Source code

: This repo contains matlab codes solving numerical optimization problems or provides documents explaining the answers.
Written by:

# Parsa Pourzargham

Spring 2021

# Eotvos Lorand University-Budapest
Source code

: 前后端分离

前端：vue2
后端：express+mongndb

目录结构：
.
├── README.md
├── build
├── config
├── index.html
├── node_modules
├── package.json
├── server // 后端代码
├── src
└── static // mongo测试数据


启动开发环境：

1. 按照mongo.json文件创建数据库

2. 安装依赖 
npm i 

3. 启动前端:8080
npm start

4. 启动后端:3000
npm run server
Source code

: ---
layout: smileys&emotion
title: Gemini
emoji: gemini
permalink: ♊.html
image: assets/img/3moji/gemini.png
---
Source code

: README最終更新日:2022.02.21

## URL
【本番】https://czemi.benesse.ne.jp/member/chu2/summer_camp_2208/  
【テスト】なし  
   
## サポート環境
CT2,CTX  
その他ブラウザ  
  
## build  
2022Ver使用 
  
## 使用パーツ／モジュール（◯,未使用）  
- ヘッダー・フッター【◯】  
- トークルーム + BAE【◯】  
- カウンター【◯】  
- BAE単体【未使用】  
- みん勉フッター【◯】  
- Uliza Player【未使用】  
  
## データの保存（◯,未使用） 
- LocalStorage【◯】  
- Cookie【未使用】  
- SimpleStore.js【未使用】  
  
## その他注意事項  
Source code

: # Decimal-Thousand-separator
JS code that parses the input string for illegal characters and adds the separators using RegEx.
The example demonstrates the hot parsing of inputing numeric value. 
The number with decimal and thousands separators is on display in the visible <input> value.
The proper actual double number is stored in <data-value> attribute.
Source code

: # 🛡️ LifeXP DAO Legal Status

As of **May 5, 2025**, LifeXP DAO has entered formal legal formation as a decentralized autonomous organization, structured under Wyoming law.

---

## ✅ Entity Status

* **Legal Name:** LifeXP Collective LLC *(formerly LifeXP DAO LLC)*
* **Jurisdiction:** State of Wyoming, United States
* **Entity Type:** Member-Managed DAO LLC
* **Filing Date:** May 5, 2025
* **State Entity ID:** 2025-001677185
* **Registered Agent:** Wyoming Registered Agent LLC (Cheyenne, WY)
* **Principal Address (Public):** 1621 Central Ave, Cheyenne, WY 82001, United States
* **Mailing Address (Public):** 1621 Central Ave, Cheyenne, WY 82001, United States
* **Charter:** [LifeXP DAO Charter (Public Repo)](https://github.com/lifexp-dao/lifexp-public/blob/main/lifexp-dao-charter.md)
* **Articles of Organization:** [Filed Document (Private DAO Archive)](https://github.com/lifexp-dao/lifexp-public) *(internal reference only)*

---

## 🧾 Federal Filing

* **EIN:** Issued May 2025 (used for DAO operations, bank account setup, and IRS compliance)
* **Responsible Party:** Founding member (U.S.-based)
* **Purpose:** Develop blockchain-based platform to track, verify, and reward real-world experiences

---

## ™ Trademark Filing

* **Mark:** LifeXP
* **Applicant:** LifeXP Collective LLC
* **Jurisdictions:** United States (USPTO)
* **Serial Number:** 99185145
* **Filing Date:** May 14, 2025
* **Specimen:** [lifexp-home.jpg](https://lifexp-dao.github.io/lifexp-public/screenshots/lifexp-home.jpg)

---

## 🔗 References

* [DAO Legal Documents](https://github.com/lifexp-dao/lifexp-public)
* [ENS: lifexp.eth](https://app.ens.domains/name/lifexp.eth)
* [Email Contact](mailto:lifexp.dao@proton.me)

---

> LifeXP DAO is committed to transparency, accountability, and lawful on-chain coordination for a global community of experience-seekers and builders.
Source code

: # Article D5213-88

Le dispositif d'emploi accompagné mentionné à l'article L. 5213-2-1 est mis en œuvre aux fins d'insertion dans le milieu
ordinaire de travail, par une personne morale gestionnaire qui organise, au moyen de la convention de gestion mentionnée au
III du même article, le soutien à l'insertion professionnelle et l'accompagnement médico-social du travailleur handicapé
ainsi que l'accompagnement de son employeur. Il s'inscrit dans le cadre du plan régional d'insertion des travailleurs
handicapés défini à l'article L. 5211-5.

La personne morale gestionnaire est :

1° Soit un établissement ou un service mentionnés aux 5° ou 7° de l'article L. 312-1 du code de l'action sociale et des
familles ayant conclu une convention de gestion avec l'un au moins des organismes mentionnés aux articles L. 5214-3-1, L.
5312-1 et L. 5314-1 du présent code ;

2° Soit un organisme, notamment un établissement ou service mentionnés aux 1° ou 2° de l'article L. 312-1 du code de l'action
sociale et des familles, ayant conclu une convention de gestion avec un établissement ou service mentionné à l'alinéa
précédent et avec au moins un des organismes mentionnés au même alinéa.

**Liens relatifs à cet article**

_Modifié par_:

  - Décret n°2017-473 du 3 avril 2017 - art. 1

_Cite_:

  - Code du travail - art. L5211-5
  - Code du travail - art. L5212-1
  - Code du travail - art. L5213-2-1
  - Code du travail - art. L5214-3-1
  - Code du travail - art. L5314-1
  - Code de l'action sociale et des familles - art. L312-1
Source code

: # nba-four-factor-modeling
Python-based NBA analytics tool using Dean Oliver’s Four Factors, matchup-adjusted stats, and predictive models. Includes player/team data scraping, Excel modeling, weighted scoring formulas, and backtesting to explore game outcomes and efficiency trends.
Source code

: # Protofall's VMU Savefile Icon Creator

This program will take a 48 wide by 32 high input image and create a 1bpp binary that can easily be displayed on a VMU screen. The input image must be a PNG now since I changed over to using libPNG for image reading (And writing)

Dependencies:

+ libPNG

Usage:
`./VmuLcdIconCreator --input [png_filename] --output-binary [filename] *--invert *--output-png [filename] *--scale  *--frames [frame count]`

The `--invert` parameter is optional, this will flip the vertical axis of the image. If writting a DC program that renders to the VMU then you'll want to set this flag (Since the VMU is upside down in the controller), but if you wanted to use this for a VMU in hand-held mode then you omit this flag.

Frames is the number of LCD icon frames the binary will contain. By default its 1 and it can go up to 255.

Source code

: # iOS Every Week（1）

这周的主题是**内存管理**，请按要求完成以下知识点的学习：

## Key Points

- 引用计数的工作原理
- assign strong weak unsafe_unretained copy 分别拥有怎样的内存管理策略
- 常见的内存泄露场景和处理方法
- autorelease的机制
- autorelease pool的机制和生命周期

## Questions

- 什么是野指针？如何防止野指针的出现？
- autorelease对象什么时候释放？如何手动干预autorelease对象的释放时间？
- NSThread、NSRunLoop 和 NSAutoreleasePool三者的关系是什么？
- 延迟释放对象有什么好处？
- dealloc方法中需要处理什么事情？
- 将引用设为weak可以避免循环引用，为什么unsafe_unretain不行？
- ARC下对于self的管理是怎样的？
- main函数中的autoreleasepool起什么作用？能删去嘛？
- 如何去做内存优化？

[Instructions to follow]
Exactly the lines from the one containing "- 常见的内存泄露场景和处理方法" through the final line of the records must appear in your reply, and no others.

[Task result]
- 常见的内存泄露场景和处理方法
- autorelease的机制
- autorelease pool的机制和生命周期

## Questions

- 什么是野指针？如何防止野指针的出现？
- autorelease对象什么时候释放？如何手动干预autorelease对象的释放时间？
- NSThread、NSRunLoop 和 NSAutoreleasePool三者的关系是什么？
- 延迟释放对象有什么好处？
- dealloc方法中需要处理什么事情？
- 将引用设为weak可以避免循环引用，为什么unsafe_unretain不行？
- ARC下对于self的管理是怎样的？
- main函数中的autoreleasepool起什么作用？能删去嘛？
- 如何去做内存优化？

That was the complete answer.